> [ASSIGNMENT]:
The answer must be an exact copy of the lines from the one containing "the torsion primes" through the final line of the material, both included, and nothing else.
─── THE DATA
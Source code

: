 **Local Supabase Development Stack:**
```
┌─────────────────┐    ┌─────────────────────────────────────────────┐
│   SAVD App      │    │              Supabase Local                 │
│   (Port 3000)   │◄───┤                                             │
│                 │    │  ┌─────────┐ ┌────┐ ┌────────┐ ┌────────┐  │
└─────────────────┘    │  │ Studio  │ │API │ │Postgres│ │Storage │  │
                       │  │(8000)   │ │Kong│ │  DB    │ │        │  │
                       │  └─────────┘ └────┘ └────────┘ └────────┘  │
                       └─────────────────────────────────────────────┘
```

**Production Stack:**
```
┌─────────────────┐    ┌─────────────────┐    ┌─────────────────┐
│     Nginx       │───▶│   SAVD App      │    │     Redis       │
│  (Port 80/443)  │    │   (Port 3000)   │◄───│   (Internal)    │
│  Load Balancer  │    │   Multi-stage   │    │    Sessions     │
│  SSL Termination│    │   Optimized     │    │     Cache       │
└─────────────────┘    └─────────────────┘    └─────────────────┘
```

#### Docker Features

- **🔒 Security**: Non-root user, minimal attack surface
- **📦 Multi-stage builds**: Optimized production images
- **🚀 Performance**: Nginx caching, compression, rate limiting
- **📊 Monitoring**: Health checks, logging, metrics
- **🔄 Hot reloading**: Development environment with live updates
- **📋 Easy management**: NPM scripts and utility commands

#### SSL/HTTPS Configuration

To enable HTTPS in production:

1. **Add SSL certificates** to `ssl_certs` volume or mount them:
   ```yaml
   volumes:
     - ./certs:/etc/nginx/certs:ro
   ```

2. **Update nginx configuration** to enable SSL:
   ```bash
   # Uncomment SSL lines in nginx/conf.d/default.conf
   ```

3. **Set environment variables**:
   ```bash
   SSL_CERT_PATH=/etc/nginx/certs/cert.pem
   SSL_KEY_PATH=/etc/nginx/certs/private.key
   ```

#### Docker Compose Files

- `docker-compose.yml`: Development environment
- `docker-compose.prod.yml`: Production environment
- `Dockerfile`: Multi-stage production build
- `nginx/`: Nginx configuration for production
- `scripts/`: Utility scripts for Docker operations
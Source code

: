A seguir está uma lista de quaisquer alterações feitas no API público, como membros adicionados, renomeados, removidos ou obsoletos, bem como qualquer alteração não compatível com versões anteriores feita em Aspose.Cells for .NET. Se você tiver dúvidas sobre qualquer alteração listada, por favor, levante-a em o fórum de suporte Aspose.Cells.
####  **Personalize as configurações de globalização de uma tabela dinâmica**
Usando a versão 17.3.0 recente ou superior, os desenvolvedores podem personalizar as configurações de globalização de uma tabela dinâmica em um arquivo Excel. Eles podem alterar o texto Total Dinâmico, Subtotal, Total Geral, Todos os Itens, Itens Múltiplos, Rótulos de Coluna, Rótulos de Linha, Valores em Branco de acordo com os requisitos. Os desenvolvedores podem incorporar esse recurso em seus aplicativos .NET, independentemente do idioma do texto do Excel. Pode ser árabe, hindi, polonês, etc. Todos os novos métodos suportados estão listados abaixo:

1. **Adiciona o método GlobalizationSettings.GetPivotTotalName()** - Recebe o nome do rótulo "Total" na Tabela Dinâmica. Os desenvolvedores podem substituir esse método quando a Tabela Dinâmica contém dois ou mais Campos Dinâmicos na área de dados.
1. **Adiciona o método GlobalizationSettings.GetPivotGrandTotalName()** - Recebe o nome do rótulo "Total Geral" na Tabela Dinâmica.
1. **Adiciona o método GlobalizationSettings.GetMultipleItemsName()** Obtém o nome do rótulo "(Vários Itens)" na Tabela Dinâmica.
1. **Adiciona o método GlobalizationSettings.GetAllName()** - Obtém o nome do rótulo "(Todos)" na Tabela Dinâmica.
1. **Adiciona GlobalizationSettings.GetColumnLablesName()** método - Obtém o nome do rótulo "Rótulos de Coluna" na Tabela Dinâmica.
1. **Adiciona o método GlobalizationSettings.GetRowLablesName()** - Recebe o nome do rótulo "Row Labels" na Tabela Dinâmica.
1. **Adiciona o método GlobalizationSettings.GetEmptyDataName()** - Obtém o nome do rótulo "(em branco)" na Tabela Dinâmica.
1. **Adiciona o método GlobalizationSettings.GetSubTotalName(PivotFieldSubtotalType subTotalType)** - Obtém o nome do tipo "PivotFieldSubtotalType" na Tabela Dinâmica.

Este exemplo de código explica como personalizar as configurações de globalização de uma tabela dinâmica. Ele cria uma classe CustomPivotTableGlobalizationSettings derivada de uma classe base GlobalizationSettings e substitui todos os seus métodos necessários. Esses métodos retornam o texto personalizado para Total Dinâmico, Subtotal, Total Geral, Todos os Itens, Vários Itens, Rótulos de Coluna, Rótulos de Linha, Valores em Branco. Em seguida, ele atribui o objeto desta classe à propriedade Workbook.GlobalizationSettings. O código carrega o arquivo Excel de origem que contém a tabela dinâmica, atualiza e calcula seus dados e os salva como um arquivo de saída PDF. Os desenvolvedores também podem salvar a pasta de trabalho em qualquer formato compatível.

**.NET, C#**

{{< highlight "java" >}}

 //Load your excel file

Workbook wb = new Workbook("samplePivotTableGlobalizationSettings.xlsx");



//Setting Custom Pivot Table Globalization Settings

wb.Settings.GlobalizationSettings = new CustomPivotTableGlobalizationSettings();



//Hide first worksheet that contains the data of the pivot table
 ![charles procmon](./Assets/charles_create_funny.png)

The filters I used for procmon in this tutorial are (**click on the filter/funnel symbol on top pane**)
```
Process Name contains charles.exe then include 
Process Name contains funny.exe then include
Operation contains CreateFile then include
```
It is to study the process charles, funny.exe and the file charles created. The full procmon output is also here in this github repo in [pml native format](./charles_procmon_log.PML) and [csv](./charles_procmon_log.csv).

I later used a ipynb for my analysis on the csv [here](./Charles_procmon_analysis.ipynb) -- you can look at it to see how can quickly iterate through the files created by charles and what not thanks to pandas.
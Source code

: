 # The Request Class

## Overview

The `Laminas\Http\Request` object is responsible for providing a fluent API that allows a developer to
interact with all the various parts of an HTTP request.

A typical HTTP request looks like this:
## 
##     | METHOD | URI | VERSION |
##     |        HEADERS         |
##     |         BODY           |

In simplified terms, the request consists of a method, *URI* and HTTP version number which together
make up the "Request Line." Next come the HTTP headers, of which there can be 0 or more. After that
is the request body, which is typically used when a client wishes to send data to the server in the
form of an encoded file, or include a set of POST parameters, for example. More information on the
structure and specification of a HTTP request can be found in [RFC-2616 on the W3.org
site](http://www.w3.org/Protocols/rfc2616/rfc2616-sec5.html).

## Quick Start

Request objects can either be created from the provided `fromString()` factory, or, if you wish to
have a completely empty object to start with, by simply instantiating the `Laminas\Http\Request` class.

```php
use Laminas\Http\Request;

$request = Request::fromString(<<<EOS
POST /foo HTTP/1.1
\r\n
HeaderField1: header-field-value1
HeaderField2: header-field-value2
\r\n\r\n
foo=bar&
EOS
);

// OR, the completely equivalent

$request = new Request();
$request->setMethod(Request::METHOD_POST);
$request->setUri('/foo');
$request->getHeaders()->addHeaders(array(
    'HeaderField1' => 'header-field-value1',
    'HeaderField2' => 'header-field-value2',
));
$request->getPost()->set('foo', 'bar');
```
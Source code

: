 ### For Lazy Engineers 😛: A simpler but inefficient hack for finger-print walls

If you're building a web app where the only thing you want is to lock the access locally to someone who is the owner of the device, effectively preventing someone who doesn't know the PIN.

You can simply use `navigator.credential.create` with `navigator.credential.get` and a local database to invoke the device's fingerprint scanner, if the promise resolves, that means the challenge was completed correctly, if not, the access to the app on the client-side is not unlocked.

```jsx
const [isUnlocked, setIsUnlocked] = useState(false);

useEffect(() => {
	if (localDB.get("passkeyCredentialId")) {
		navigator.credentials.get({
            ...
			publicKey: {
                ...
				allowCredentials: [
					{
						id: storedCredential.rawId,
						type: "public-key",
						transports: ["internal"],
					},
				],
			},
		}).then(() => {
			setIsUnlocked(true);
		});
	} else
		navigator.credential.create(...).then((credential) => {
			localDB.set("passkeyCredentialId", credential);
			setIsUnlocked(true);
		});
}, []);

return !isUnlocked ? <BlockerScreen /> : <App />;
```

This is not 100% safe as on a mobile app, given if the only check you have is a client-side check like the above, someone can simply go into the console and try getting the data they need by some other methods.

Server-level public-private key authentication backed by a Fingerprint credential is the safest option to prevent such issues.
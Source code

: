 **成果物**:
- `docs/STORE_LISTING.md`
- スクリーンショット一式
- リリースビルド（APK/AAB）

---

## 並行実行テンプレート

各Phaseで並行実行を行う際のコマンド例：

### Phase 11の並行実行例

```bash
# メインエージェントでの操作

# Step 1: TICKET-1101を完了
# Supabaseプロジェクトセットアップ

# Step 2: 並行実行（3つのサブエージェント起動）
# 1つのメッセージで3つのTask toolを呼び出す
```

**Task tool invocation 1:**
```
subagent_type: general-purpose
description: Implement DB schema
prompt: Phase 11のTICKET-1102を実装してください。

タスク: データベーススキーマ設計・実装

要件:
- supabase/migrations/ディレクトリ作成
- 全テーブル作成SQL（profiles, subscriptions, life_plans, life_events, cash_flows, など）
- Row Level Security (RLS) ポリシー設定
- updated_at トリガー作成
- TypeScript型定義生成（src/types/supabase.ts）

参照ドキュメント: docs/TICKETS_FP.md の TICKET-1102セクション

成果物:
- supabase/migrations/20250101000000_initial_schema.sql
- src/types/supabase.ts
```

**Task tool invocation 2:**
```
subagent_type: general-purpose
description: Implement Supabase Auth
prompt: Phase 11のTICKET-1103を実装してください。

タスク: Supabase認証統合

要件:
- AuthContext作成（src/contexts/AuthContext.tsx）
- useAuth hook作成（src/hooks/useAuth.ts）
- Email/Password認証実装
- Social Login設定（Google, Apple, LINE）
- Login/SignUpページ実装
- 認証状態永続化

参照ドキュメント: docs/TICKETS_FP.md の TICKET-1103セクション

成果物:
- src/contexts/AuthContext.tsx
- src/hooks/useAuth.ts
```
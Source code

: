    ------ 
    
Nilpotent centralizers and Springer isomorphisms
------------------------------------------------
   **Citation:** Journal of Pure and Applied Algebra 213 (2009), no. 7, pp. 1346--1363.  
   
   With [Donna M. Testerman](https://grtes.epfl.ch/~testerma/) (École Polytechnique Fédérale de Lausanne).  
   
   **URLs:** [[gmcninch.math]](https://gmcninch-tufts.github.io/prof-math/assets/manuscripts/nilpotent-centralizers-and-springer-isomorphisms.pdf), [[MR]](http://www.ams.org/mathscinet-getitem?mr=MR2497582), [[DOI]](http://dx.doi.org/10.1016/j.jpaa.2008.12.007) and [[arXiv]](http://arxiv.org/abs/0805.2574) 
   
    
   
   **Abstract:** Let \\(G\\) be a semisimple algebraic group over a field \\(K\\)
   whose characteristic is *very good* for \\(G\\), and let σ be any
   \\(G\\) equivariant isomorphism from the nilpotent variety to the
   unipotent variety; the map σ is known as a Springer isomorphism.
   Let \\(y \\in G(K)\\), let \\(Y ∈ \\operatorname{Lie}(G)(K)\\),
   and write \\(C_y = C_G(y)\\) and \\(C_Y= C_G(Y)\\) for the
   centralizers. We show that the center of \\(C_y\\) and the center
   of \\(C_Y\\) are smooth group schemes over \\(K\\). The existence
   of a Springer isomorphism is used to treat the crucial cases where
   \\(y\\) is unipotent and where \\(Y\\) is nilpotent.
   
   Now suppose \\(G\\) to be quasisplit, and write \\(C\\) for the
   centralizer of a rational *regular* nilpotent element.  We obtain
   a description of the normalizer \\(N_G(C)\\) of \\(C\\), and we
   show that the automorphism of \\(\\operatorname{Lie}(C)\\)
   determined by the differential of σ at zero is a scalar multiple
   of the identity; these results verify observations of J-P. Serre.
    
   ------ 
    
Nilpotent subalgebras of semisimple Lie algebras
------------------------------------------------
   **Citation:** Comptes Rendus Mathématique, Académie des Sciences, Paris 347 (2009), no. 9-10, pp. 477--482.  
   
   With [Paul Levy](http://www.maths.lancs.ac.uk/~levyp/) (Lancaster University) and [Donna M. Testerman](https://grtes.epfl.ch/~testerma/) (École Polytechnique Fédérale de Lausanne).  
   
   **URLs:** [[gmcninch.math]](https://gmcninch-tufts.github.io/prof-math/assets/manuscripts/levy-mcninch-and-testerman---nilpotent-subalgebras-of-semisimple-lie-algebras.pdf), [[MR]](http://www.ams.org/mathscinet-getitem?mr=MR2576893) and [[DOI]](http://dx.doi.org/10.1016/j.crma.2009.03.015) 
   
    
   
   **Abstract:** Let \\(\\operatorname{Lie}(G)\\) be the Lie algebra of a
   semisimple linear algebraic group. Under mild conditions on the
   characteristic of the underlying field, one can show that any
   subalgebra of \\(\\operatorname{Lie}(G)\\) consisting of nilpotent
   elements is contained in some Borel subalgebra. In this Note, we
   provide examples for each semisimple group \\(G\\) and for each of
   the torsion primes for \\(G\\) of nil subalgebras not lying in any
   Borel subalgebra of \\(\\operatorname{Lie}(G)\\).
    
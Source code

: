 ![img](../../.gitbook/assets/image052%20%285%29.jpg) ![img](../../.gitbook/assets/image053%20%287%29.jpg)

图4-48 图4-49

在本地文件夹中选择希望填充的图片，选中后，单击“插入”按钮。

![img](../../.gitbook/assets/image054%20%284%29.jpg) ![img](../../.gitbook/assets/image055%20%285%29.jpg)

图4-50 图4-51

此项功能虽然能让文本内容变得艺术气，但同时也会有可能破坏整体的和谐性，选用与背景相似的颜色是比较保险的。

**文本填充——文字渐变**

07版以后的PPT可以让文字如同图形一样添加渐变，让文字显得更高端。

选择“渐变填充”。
──────
> [YOUR RESPONSE]:
   the torsion primes for \\(G\\) of nil subalgebras not lying in any
   Borel subalgebra of \\(\\operatorname{Lie}(G)\\).
    
Source code

: ![img](../../.gitbook/assets/image052%20%285%29.jpg) ![img](../../.gitbook/assets/image053%20%287%29.jpg)

图4-48 图4-49

在本地文件夹中选择希望填充的图片，选中后，单击“插入”按钮。

![img](../../.gitbook/assets/image054%20%284%29.jpg) ![img](../../.gitbook/assets/image055%20%285%29.jpg)

图4-50 图4-51

此项功能虽然能让文本内容变得艺术气，但同时也会有可能破坏整体的和谐性，选用与背景相似的颜色是比较保险的。

**文本填充——文字渐变**

07版以后的PPT可以让文字如同图形一样添加渐变，让文字显得更高端。

选择“渐变填充”。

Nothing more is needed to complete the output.